On Wed, 30 Nov 2022 18:43:32 PST (-0800), Andrea Parri wrote:
>> >>> @@ -23,6 +23,7 @@
>> >>> #define REG_L          __REG_SEL(ld, lw)
>> >>> #define REG_S          __REG_SEL(sd, sw)
>> >>> #define REG_SC         __REG_SEL(sc.d, sc.w)
>> >>> +#define REG_AMOSWAP_AQ __REG_SEL(amoswap.d.aq, amoswap.w.aq)
>> >> Below is the reason why I use the relax version here:
>> >> https://lore.kernel.org/all/CAJF2gTRAEX_jQ_w5H05dyafZzHq+P5j05TJ=C+v+OL__GQam4A@mail.gmail.com/T/#u
>> >
>> > Sorry, I hadn't seen that one.  Adding Andrea.  IMO the acquire/release pair is necessary here, with just relaxed the stack stores inside the lock could show up on the next hart trying to use the stack.
>>
>> I think what you really want is a *consume* barrier, and since you have
>> the data dependency between the amoswap and the memory accesses (and
>> this isn’t Alpha) you’re technically fine without the acquire, since
>> you’re writing assembly and have the data dependency as syntactic.
>> Though you may still want (need?) the acquire so loads/stores unrelated
>> to the stack pointer that happen later in program order get ordered
>> after the load of the new stack pointer in case there could be weird
>> issues *there*.
>
> Agreed.
>
> Just the fact that this is the 4th iteration of this discussion strongly
> suggests to stick to the acquire and these inline comments to me.  ;)

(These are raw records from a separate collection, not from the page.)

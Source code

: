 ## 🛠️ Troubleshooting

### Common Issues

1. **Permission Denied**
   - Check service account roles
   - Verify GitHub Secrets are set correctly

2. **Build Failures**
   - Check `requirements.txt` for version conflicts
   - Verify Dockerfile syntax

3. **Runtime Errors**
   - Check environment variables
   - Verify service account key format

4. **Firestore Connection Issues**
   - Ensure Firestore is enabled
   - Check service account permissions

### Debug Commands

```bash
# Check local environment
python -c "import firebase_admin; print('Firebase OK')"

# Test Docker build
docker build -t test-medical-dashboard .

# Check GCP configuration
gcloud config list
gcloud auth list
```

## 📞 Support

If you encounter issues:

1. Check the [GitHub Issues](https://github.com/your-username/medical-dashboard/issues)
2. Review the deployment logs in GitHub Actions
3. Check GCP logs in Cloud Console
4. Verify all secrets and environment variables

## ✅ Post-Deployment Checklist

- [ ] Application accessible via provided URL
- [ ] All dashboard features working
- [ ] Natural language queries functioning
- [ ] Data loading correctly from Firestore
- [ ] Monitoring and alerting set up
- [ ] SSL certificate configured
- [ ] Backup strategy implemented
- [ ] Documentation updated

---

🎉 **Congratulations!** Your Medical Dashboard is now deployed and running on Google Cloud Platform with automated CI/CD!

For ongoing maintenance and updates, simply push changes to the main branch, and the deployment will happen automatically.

I spent a little time last night trying to reason about the no-AQ 
version and I think it might actually be correct: the AMOSWAP is on the 
lock and SP is overwritten when loading up the actual stack so I don't 
think that's enough alone, but the no-speculative-accesses rule might be 
enough here.  Also I think mabye none of that even matters, because the 
same-address rules might bail us out due to the nature of stack 
accesses.

That said, this is some complicated and subtle reasoning.  The 
performance here doesn't matter so I'm just going to err on the side of 
caution, but if someone cares enough to come up with concrete reasoning 
as to why the barrier isn't necessary I'll at least look at the patch 
(though I'll probably gnumble the whole time, as I hate being tricked 
into thinking).

That'd be for-next material anyway, so the yes-AQ verison is on fixes 
beacuse there's a concrete breakage being fixed.